Despite going through numerous bankruptcies, Trump cemented his reputation as a savvy businessman on “The Apprentice,” the long-running business competition reality show that debuted on NBC in 2004. Trump most recently hosted “The Celebrity Apprentice” in 2015.
Deadline reported that Trump receives a $90,776 pension for the acting work he performed on SAG-covered shows and an $8,724 pension for his AFTRA-covered work. His pension won’t be effected if he’s expelled, nor would be be prevented from working in the union’s jurisdiction.
“Our most important role as a union is the protection of our members,” said White. “The unfortunate truth is, this individual’s words and actions over the past four years have presented actual harm to our broadcast journalist members. The board’s resolution addresses this effort to undermine freedom of the press and reaffirms the principles on which our democratic society rests, and which we must all work to protect and preserve.”

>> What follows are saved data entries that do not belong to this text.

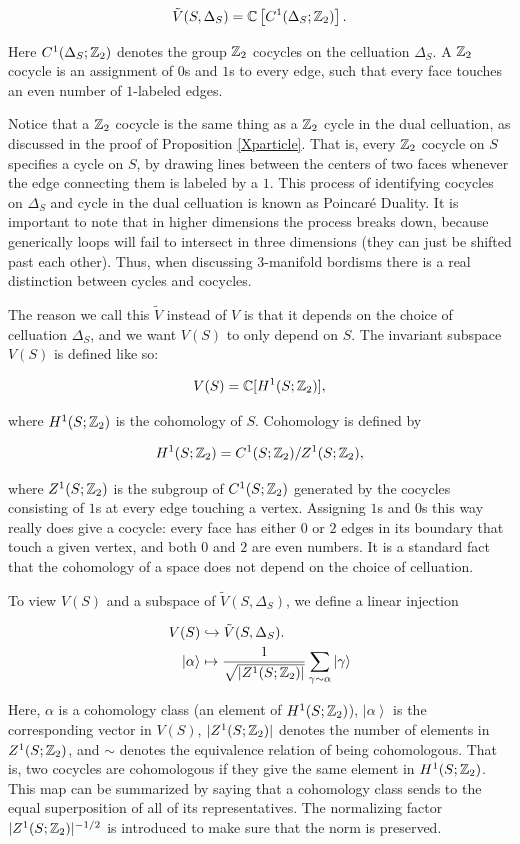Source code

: \documentclass{article}
\theoremstyle{definition}
\numberwithin{figure}{section}
\begin{document}
$$\tilde{V}(S,\Delta_S)=\mathbb{C}\left[C^{1}(\Delta_S;\mathbb{Z}_2)\right].$$

Here $C^1(\Delta_S;\mathbb{Z}_2)$ denotes the group $\mathbb{Z}_2$ cocycles on the celluation $\Delta_S$. A $\mathbb{Z}_2$ cocycle is an assignment of $0$s and $1$s to every edge, such that every face touches an even number of $1$-labeled edges.

Notice that a $\mathbb{Z}_2$ cocycle is the same thing as a $\mathbb{Z}_2$ cycle in the dual celluation, as discussed in the proof of Proposition \ref{Xparticle}. That is, every $\mathbb{Z}_2$ cocycle on $S$ specifies a cycle on $S$, by drawing lines between the centers of two faces whenever the edge connecting them is labeled by a $1$. This process of identifying cocycles on $\Delta_S$ and cycle in the dual celluation is known as Poincaré Duality. It is important to note that in higher dimensions the process breaks down, because generically loops will fail to intersect in three dimensions (they can just be shifted past each other). Thus, when discussing 3-manifold bordisms there is a real distinction between cycles and cocycles.

The reason we call this $\tilde{V}$ instead of $V$ is that it depends on the choice of celluation $\Delta_S$, and we want $V(S)$ to only depend on $S$. The invariant subspace $V(S)$ is defined like so:

$$V(S)=\mathbb{C}[H^1(S;\mathbb{Z}_2)],$$

where $H^1(S;\mathbb{Z}_2)$ is the cohomology of $S$. Cohomology is defined by

$$H^1(S;\mathbb{Z}_2)=C^1(S;\mathbb{Z}_2)/Z^1(S;\mathbb{Z}_2),$$

where $Z^1(S;\mathbb{Z}_2)$ is the subgroup of $C^1(S;\mathbb{Z}_2)$ generated by the cocycles consisting of $1$s at every edge touching a vertex. Assigning $1$s and $0$s this way really does give a cocycle: every face has either $0$ or $2$ edges in its boundary that touch a given vertex, and both $0$ and $2$ are even numbers. It is a standard fact that the cohomology of a space does not depend on the choice of celluation.

To view $V(S)$ and a subspace of $\tilde{V}(S,\Delta_S)$, we define a linear injection

\begin{align*}
V(S)&\hookrightarrow \tilde{V}(S,\Delta_S).\\
\left|\alpha\right>&\mapsto \frac{1}{\sqrt{|Z^1(S;\mathbb{Z}_2)|}}\sum_{\gamma\sim \alpha}\left|\gamma\right>
\end{align*}

Here, $\alpha$ is a cohomology class (an element of $H^1(S;\mathbb{Z}_2)$), $\left|\alpha\right>$ is the corresponding vector in $V(S)$, $|Z^1(S;\mathbb{Z}_2)|$ denotes the number of elements in $Z^1(S;\mathbb{Z}_2)$, and $\sim$ denotes the equivalence relation of being cohomologous. That is, two cocycles are cohomologous if they give the same element in $H^1(S;\mathbb{Z}_2)$. This map can be summarized by saying that a cohomology class sends to the equal superposition of all of its representatives. The normalizing factor $|Z^1(S;\mathbb{Z}_2)|^{-1/2}$ is introduced to make sure that the norm is preserved.
\end{document}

The union has in the past criticized Trump for his attacks on the press, but this is by far the strongest move it has taken against the president. In October 2019, the union approved a resolution in support of a “free and unencumbered press” aimed at Trump, but did not name him. The union will send a letter to Trump today to notify him of the charges. The process of expelling him could take longer than six weeks. If the committee votes to expel him, the ruling must be approved by a two-thirds vote of the national board.